Data records:
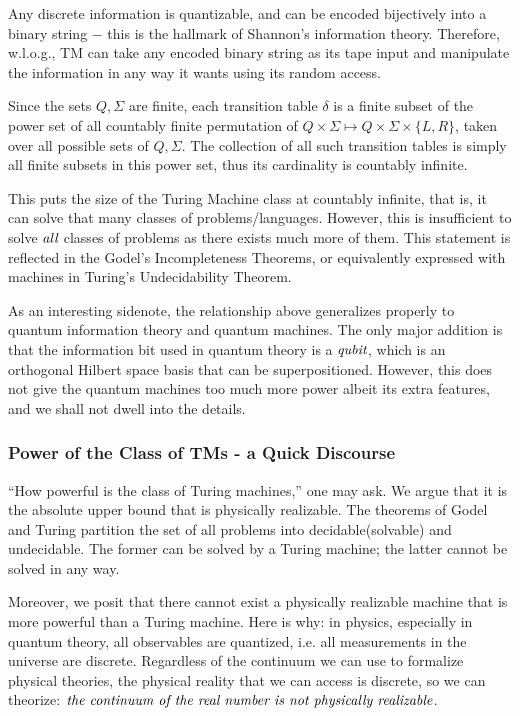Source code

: \documentclass[12pt]{article}  %
\begin{document}
Any discrete information is quantizable, and can be encoded bijectively into a binary string $-$ this is the hallmark of Shannon's information theory. Therefore, w.l.o.g., TM can take any encoded binary string as its tape input and manipulate the information in any way it wants using its random access. 

Since the sets $Q, \Sigma$ are finite, each transition table $\delta$ is a finite subset of the power set of all countably finite permutation of $Q \times \Sigma \mapsto Q \times \Sigma \times \{L, R\}$, taken over all possible sets of $Q, \Sigma$. The collection of all such transition tables is simply all finite subsets in this power set, thus its cardinality is countably infinite.

This puts the size of the Turing Machine class at countably infinite, that is, it can solve that many classes of problems/languages. However, this is insufficient to solve $\emph{all}$ classes of problems as there exists much more of them. This statement is reflected in the Godel's Incompleteness Theorems, or equivalently expressed with machines in Turing's Undecidability Theorem.

As an interesting sidenote, the relationship above generalizes properly to quantum information theory and quantum machines. The only major addition is that the information bit used in quantum theory is a $\emph{qubit}$, which is an orthogonal Hilbert space basis that can be superpositioned. However, this does not give the quantum machines too much more power albeit its extra features, and we shall not dwell into the details.





\subsubsection{Power of the Class of TMs - a Quick Discourse}
``How powerful is the class of Turing machines,'' one may ask. We argue that it is the absolute upper bound that is physically realizable. The theorems of Godel and Turing partition the set of all problems into decidable(solvable) and undecidable. The former can be solved by a Turing machine; the latter cannot be solved in any way.

Moreover, we posit that there cannot exist a physically realizable machine that is more powerful than a Turing machine. Here is why: in physics, especially in quantum theory, all observables are quantized, i.e. all measurements in the universe are discrete. Regardless of the continuum we can use to formalize physical theories, the physical reality that we can access is discrete, so we can theorize: $\emph{the continuum of the real number is not physically realizable}$.
\end{document}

▶ _Assignment_
Skip the pictures. Restate exactly the lines from the start of the entries through the line containing "of the Class", both ends included.

▶ _Answer box_
Source code

: \documentclass[12pt]{article}  %
\begin{document}
Any discrete information is quantizable, and can be encoded bijectively into a binary string $-$ this is the hallmark of Shannon's information theory. Therefore, w.l.o.g., TM can take any encoded binary string as its tape input and manipulate the information in any way it wants using its random access. 

Since the sets $Q, \Sigma$ are finite, each transition table $\delta$ is a finite subset of the power set of all countably finite permutation of $Q \times \Sigma \mapsto Q \times \Sigma \times \{L, R\}$, taken over all possible sets of $Q, \Sigma$. The collection of all such transition tables is simply all finite subsets in this power set, thus its cardinality is countably infinite.

This puts the size of the Turing Machine class at countably infinite, that is, it can solve that many classes of problems/languages. However, this is insufficient to solve $\emph{all}$ classes of problems as there exists much more of them. This statement is reflected in the Godel's Incompleteness Theorems, or equivalently expressed with machines in Turing's Undecidability Theorem.

As an interesting sidenote, the relationship above generalizes properly to quantum information theory and quantum machines. The only major addition is that the information bit used in quantum theory is a $\emph{qubit}$, which is an orthogonal Hilbert space basis that can be superpositioned. However, this does not give the quantum machines too much more power albeit its extra features, and we shall not dwell into the details.





\subsubsection{Power of the Class of TMs - a Quick Discourse}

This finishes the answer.